问题
java.util.Queue<TreeNode> queue = new java.util.LinkedList<TreeNode>();
LinkedList implements Queue. Shouldn't Queue be on the right side of the above statement and LinkedList the left?
回答1:
In Java, you can assign a value to a variable of the same type or a more general type. In your example, new LinkedList<TreeNode>() is a value. Since LinkedList implements Queue, it's more specific than Queue. i.e.
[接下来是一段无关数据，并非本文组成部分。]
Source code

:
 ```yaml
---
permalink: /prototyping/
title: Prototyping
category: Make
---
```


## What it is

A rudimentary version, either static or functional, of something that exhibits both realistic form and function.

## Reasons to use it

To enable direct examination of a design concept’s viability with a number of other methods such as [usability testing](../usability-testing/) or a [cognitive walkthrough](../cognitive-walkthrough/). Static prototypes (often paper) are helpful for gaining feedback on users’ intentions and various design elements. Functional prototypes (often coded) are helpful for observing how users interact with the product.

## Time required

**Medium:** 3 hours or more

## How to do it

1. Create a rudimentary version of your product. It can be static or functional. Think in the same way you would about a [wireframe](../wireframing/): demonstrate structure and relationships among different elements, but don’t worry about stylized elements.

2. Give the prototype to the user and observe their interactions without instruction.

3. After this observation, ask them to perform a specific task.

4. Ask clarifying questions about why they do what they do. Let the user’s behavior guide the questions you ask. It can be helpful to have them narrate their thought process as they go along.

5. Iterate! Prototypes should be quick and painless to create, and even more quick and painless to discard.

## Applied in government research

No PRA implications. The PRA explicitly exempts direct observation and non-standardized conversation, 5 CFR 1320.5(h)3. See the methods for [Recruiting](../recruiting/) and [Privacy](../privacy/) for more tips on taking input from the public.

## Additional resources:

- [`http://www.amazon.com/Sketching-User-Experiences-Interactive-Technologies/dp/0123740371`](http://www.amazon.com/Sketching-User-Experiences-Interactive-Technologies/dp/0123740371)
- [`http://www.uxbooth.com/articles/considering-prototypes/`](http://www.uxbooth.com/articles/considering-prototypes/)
A LinkedList is a Queue.
For instance, all three of these are valid
Object o = new LinkedList<TreeNode>();
Queue<TreeNode> queue = new LinkedList<TreeNode>();
LinkedList<TreeNode> list = new LinkedList<TreeNode>();
But you can't write any of these because they're incorrect assignment.
LinkedList<TreeNode> o = new Object();
LinkedList<TreeNode> queue = new Queue<TreeNode>();
P.S. the second one in that example is also invalid because Queue is an interface, and you can't instantiate (new) an interface because it's not a concrete type
回答2:
The example declares queue to be a reference to an object having the type of Queue<TreeNode>, but the variable must refer to an instance of a concrete implementation of that interface, LinkedList<TreeNode>. By coding to the interface, you agree to use only the methods of Queue. This allows you to change the implementation if required, without changing how queue is used.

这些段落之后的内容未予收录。